▶ _Task prompt_
Which lines in the data contain the word "align"? Please copy each of them.

▶ _Provided records_

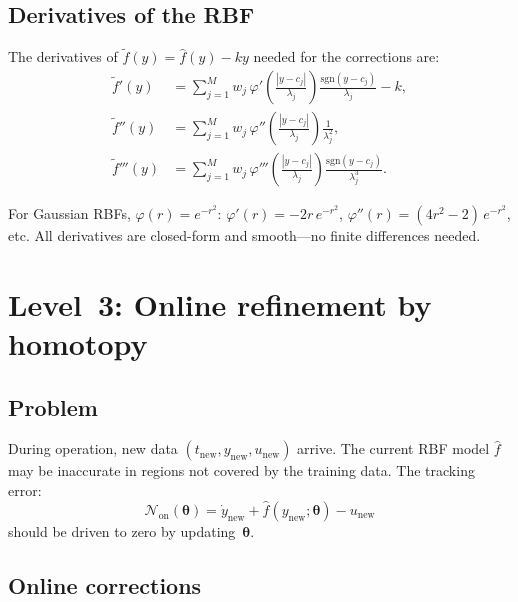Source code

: \documentclass[11pt,a4paper]{article}
\begin{document}
\subsection{Derivatives of the RBF}

The derivatives of $\tilde{f}(y) = \hat{f}(y) - ky$ needed for the corrections are:
\begin{align}
\tilde{f}'(y) &= \sum_{j=1}^{M} w_j\,\varphi'\!\left(\frac{|y - c_j|}{\lambda_j}\right)\frac{\mathrm{sgn}(y - c_j)}{\lambda_j} - k, \label{eq:df-rbf} \\
\tilde{f}''(y) &= \sum_{j=1}^{M} w_j\,\varphi''\!\left(\frac{|y - c_j|}{\lambda_j}\right)\frac{1}{\lambda_j^2}, \label{eq:d2f-rbf} \\
\tilde{f}'''(y) &= \sum_{j=1}^{M} w_j\,\varphi'''\!\left(\frac{|y - c_j|}{\lambda_j}\right)\frac{\mathrm{sgn}(y - c_j)}{\lambda_j^3}. \label{eq:d3f-rbf}
\end{align}

For Gaussian RBFs, $\varphi(r) = e^{-r^2}$: $\varphi'(r) = -2r\,e^{-r^2}$, $\varphi''(r) = (4r^2 - 2)\,e^{-r^2}$, etc. All derivatives are closed-form and smooth---no finite differences needed.


\section{Level~3: Online refinement by homotopy}
\label{sec:online}

\subsection{Problem}

During operation, new data $(t_{\mathrm{new}}, y_{\mathrm{new}}, u_{\mathrm{new}})$ arrive. The current RBF model $\hat{f}$ may be inaccurate in regions not covered by the training data. The tracking error:
\begin{equation}
\mathcal{N}_{\mathrm{on}}(\boldsymbol{\theta}) = \dot{y}_{\mathrm{new}} + \hat{f}(y_{\mathrm{new}}; \boldsymbol{\theta}) - u_{\mathrm{new}}
\label{eq:N-online}
\end{equation}
should be driven to zero by updating~$\boldsymbol{\theta}$.

\subsection{Online corrections}
\end{document}
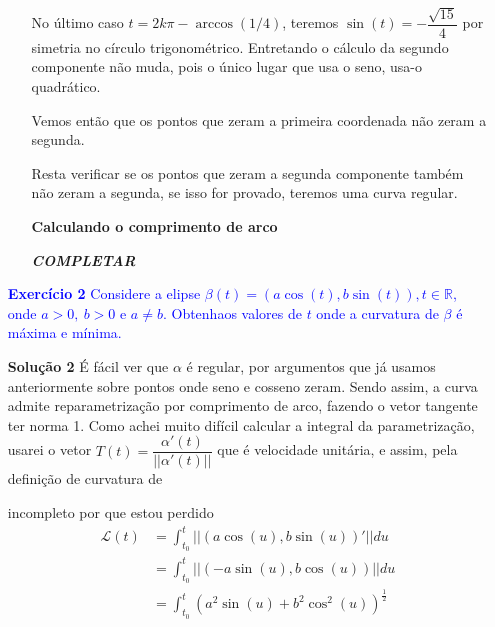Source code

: \documentclass[12pt,letterpaper]{article}
\newcommand\lcur{\mathcal{L}}
\newcommand{\ex}[1]{\textcolor{blue}{\textbf{Exercício #1}}}
\newcommand{\sol}[1]{\textbf{Solução #1}}
\newcommand{\blue}[1]{{\color{blue}{#1}}}
\begin{document}
\begin{enumerate}
\begin{itemize}
	No último caso $t=2k\pi-\arccos(1/4)$, teremos $\sin(t)=-\dfrac{\sqrt{15}}4$ por simetria no círculo trigonométrico. Entretando o cálculo da segundo componente não muda, pois o único lugar que usa o seno, usa-o quadrático.
	
	Vemos então que os pontos que zeram a primeira coordenada não zeram a segunda.
	
	Resta verificar se os pontos que zeram a segunda componente também não zeram a segunda, se isso for provado, teremos uma curva regular.
	
	\textbf{Calculando o comprimento de arco}
	
	{\Huge{\textbf{\textit{COMPLETAR}}}}
	
		\blue{
			\item (catenária) $\alpha(t)=(t,\cosh(t)),t\in\mathbb{R}$
	}
		\end{itemize}
	
		\item[\ex{2}] \textcolor{blue}{Considere a elipse $\beta(t) =(a\cos(t),b\sin(t)),t\in\mathbb{R}$, onde $a >0,~b >0$ e $a\neq b$. Obtenhaos valores de $t$ onde a curvatura de $\beta$ é máxima e mínima.}
		
		\item[\sol{2}] É fácil ver que $\alpha$ é regular, por argumentos que já usamos anteriormente sobre pontos onde seno e cosseno zeram. Sendo assim, a curva admite reparametrização por comprimento de arco, fazendo o vetor tangente ter norma 1. Como achei muito difícil calcular a integral da parametrização, usarei o vetor  $T(t)=\dfrac{\alpha'(t)}{||\alpha'(t)||}$ que é velocidade unitária, e assim, pela definição de curvatura de \cite{pressley2001elementary} 
		
		
		incompleto por que estou perdido
		\begin{align*}
			\lcur(t)&=\int_{t_0}^t||(a\cos(u),b\sin(u))'||du\\
			&=\int_{t_0}^t||(-a\sin(u),b\cos(u))||du\\
			&=\int_{t_0}^t\left(a^2\sin(u)+b^2\cos^2(u)\right)^{\frac12}
		\end{align*}
		
		
		
		
		
		
	\end{enumerate}
	
	\newpage
	
	
	
\end{document}
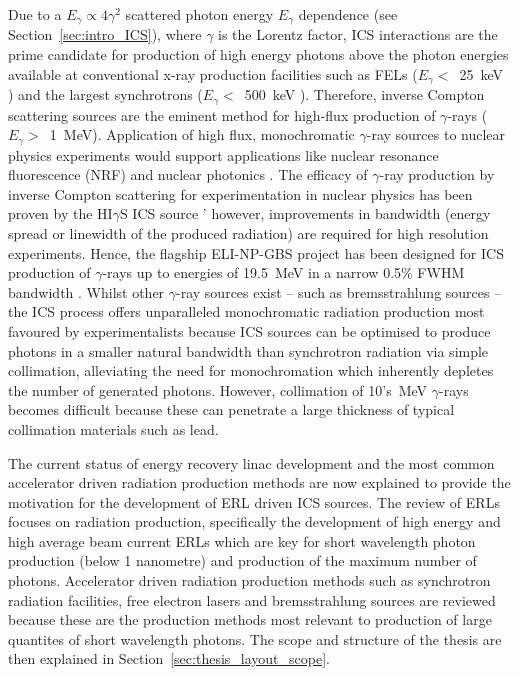 \documentclass[../main.tex]{subfiles}
\begin{document}
Due to a $E_{\gamma} \propto 4\gamma^{2}$ scattered photon energy $E_{\gamma}$ dependence (see Section~\ref{sec:intro_ICS}), where $\gamma$ is the Lorentz factor, ICS interactions are the prime candidate for production of high energy photons above the photon energies available at conventional x-ray production facilities such as FELs ($E_{\gamma} <$~25~keV \cite{schneidmiller2011photon}) and the largest synchrotrons ($E_{\gamma} <$~500~keV \cite{spring8beamlines}). Therefore, inverse Compton scattering sources are the eminent method for high-flux production of $\gamma$-rays ($E_{\gamma}>$~1~MeV). Application of high flux, monochromatic $\gamma$-ray sources to nuclear physics experiments would support applications like nuclear resonance fluorescence (NRF) \cite{hayakawa2010nondestructive} and nuclear photonics \cite{budker2021expanding}. The efficacy of $\gamma$-ray production by inverse Compton scattering for experimentation in nuclear physics has been proven by the HI$\gamma$S ICS source \cite{weller2009research}' however, improvements in bandwidth (energy spread or linewidth of the produced radiation) are required for high resolution experiments. Hence, the flagship ELI-NP-GBS project \cite{adriani2014technical,elinp2019vega,tanaka2020current} has been designed for ICS production of $\gamma$-rays up to energies of 19.5~\si{\mega\electronvolt} in a narrow 0.5\% FWHM bandwidth \cite{elinp2019vega}. Whilst other $\gamma$-ray sources exist -- such as bremsstrahlung sources -- the ICS process offers unparalleled monochromatic radiation production most favoured by experimentalists because ICS sources can be optimised to produce photons in a smaller natural bandwidth than synchrotron radiation via simple collimation, alleviating the need for monochromation which inherently depletes the number of generated photons. However, collimation of 10's~\si{\mega\electronvolt} $\gamma$-rays becomes difficult because these can penetrate a large thickness of typical collimation materials such as lead.  

The current status of energy recovery linac development and the most common accelerator driven radiation production methods are now explained to provide the motivation for the development of ERL driven ICS sources. The review of ERLs focuses on radiation production, specifically the development of high energy and high average beam current ERLs which are key for short wavelength photon production (below 1 nanometre) and production of the maximum number of photons. Accelerator driven radiation production methods such as synchrotron radiation facilities, free electron lasers and bremsstrahlung sources are reviewed because these are the production methods most relevant to production of large quantites of short wavelength photons. The scope and structure of the thesis are then explained in Section~\ref{sec:thesis_layout_scope}.    
\end{document}

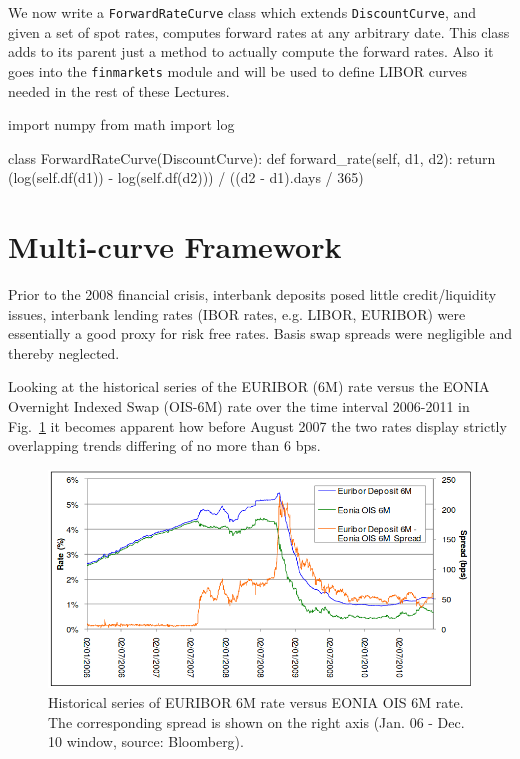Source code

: \begin{finmarkets}
We now write a \texttt{ForwardRateCurve} class which extends \texttt{DiscountCurve}, and given a set of spot rates, computes forward rates at any arbitrary date. This class adds to its parent just a method to actually compute the forward rates. Also it goes into the \texttt{finmarkets} module and will be used to define LIBOR curves needed in the rest of these Lectures.
\end{finmarkets}

\begin{ipython}
import numpy
from math import log

class ForwardRateCurve(DiscountCurve):
    def forward_rate(self, d1, d2):
        return (log(self.df(d1)) - log(self.df(d2))) / ((d2 - d1).days / 365)
\end{ipython}

\section{Multi-curve Framework}
\label{sec:financial-crisis}

Prior to the 2008 financial crisis, interbank deposits posed little credit/liquidity issues, interbank lending rates (IBOR rates, e.g. LIBOR, EURIBOR) were essentially a good proxy for risk free rates. Basis swap spreads were negligible and thereby neglected. 

Looking at the historical series of the EURIBOR (6M) rate versus the EONIA Overnight Indexed Swap (OIS-6M) rate over the time interval 2006-2011 in Fig.~\ref{fig:credit_crunch} it becomes apparent how before August 2007 the two rates display strictly overlapping trends differing of no more than 6 bps.

\begin{figure}[htb]
	\centering
	\includegraphics[width=0.9\linewidth]{figures/credit_crunch.png}
	\caption{Historical series of EURIBOR 6M rate versus EONIA OIS 6M rate. The corresponding spread 
		is shown on the right axis (Jan. 06 - Dec. 10 window, source: Bloomberg).}
	\label{fig:credit_crunch}
\end{figure}

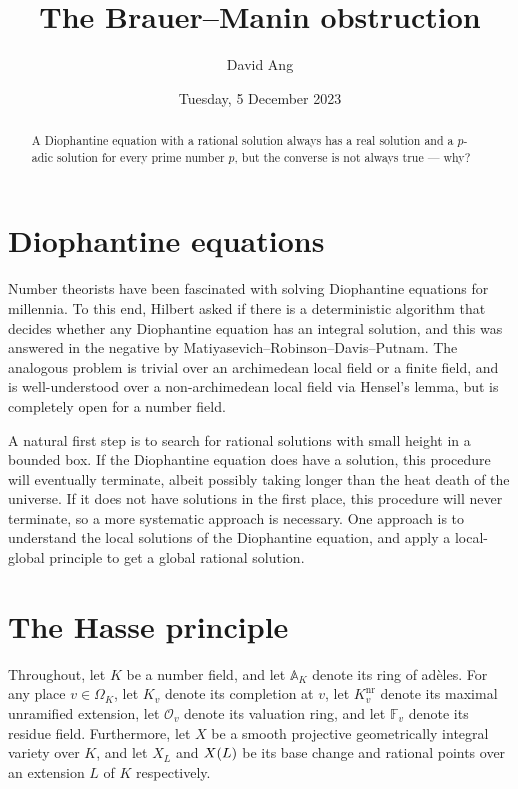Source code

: \documentclass{article}
\title{The Brauer--Manin obstruction}
\author{David Ang}
\date{Tuesday, 5 December 2023}
\theoremstyle{plain}
\theoremstyle{definition}
\renewcommand{\AA}{\mathbb{A}}
\newcommand{\FF}{\mathbb{F}}
\newcommand{\nr}{\mathrm{nr}}
\newcommand{\OOO}{\mathcal{O}}
\newcommand{\br}{\!\del}
\begin{document}
\maketitle

\begin{abstract}
A Diophantine equation with a rational solution always has a real solution and a $ p $-adic solution for every prime number $ p $, but the converse is not always true --- why?
\end{abstract}

\section{Diophantine equations}

Number theorists have been fascinated with solving Diophantine equations for millennia. To this end, Hilbert asked if there is a deterministic algorithm that decides whether any Diophantine equation has an integral solution, and this was answered in the negative by Matiyasevich--Robinson--Davis--Putnam. The analogous problem is trivial over an archimedean local field or a finite field, and is well-understood over a non-archimedean local field via Hensel's lemma, but is completely open for a number field.

A natural first step is to search for rational solutions with small height in a bounded box. If the Diophantine equation does have a solution, this procedure will eventually terminate, albeit possibly taking longer than the heat death of the universe. If it does not have solutions in the first place, this procedure will never terminate, so a more systematic approach is necessary. One approach is to understand the local solutions of the Diophantine equation, and apply a local-global principle to get a global rational solution.

\section{The Hasse principle}

Throughout, let $ K $ be a number field, and let $ \AA_K $ denote its ring of ad\`eles. For any place $ v \in \Omega_K $, let $ K_v $ denote its completion at $ v $, let $ K_v^\nr $ denote its maximal unramified extension, let $ \OOO_v $ denote its valuation ring, and let $ \FF_v $ denote its residue field. Furthermore, let $ X $ be a smooth projective geometrically integral variety over $ K $, and let $ X_L $ and $ X\br{L} $ be its base change and rational points over an extension $ L $ of $ K $ respectively.
\end{document}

▶ _Written response_
\begin{align}
\end{align}
		\begin{align*}
		\end{align*}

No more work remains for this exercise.